The diabetic diet I followed (and still mostly follow) is 2 or 3 “carb units” per meal, 3 times a day. Each carb unit is 15g of carbs. Start looking at labels. If you balance it out with reasonable portions of protein you can lose weight. I’ll warn you in advance it requires some willpower. It’s all about portion control, mostly. If you want a snack later, you have to save a carb from one of your meals. In other words, you can have 2 carbs at dinner and have your third carb for a snack later. Ate 3 carbs at dinner? You’re screwed. No snack for you.
A slice of bread is one carb unit. Fruits and veggies aren’t necessarily your friend. They often contain sugar and have to be counted as a carb unit. A potato is two or three carb units depending on how big it is. A scoop of rice (enough for a side dish) is one carb unit.

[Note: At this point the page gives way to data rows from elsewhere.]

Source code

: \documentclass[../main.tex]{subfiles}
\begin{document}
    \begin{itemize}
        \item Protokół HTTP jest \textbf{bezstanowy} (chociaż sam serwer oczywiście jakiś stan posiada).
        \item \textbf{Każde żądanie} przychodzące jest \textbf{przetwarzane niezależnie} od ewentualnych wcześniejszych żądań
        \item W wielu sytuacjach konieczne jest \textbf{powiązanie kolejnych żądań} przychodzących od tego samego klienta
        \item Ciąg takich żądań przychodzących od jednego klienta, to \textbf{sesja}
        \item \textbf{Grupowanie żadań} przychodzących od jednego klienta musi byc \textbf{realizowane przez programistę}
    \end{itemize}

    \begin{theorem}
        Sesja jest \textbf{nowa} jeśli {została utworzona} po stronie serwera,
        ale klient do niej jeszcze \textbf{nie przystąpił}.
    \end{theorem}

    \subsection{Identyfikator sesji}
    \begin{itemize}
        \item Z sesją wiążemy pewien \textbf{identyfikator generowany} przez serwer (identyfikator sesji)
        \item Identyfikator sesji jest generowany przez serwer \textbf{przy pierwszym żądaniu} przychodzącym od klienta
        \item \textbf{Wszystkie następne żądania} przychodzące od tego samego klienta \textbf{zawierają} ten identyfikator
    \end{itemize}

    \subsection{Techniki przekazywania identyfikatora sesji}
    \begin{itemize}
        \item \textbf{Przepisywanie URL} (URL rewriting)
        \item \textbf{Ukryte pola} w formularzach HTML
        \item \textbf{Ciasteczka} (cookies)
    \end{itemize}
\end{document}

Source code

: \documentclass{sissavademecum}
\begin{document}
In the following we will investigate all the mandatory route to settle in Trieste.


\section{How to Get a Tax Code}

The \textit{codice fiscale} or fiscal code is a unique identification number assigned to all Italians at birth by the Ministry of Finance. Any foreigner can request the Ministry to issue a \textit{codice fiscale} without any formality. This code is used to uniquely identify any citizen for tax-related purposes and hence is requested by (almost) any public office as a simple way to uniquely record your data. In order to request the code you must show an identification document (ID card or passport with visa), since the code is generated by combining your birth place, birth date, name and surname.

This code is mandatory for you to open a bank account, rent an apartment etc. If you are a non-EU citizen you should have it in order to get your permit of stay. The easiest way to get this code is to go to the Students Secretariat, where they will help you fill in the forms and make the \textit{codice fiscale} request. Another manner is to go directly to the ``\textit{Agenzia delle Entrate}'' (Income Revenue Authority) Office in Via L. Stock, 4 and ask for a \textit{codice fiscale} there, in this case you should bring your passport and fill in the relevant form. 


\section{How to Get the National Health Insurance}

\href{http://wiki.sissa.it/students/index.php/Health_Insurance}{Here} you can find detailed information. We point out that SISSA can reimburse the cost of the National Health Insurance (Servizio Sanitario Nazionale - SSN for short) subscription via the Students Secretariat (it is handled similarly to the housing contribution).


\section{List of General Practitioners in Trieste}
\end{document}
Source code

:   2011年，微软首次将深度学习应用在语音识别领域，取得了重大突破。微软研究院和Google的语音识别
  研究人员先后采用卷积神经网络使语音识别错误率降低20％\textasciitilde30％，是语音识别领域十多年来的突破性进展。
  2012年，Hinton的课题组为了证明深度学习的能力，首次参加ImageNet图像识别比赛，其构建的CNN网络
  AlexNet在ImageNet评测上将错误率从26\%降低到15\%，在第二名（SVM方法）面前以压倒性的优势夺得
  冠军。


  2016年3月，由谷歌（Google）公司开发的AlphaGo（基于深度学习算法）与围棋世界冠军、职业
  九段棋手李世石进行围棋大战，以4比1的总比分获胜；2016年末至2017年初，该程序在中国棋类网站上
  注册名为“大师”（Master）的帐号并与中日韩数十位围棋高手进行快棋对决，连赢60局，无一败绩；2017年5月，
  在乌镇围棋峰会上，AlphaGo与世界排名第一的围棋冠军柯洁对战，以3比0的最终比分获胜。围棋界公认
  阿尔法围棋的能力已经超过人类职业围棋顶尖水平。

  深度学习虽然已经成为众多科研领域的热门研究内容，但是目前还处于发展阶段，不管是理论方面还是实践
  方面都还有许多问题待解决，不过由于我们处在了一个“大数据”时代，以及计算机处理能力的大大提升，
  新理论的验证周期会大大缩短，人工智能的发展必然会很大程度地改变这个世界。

There are a lot of 100 calorie snack packs. They aren’t like eating real snacks. Sure you get a bunch of cookies, but they are all miniature teeny tiny cookies. But that’s all you can have.
It sounds like your doctor didn’t explain diabetes very well to you. Your cells have insulin receptors on them, which is how the body regulates your blood sugar. If there is too much sugar, then your body produces more insulin. This is produced in special cells in your pancreas. If you eat a lot of sugary foods, the cells have to work harder, which strains them, and after years of abuse they will start to die off. The thing about these cells is that they don’t regrow. If you kill them, they are gone forever.
Being overweight clogs up the insulin receptors in your cells with fat, which means that the body has to produce more insulin to regulate your sugar, further straining those cells in your pancreas. If you lose weight, then you’ll get rid of the fat that’s blocking the insulin receptors, and even though you may have already damaged your pancreas a bit, it may be able to produce enough insulin to regulate everything properly. So you can kinda “cure” your diabetes by losing weight, sometimes. It’s not really a cure, though. It’s more that you have managed your diabetes to the point where you don’t need medicine and don’t need to worry about it. The damage to your pancreas is permanent and still there.
So losing weight is very important.
You are probably at the beginning stages of type II diabetes, which means that if you lose weight and watch what you eat, there’s a good chance you haven’t done too much damage to your pancreas and you won’t need meds or anything later.
If you don’t lose weight and don’t watch what you eat, you’ll do even more damage to your pancreas and then you’ll end up on meds for the rest of your life.
Count carbs and don’t go excessive on other foods to make up for it, and you can lose weight. Don’t worry so much about fat content of nuts and stuff like that. Focus on the carbs. You don’t have to be anal about getting the exact total grams right. If you round to the nearest carb unit that’s usually good enough. Eat well rounded meals with the right carb amounts and you’ll be fine.
ETA:
One other thing. Keep moving. That helps burn off calories and reduces your blood sugar which means your pancreas doesn’t have to work as hard. Walk a lot. You don’t need to start jogging or go extreme on the exercise. Just walk around a lot. Move around a lot while you are sitting at your desk. It all helps.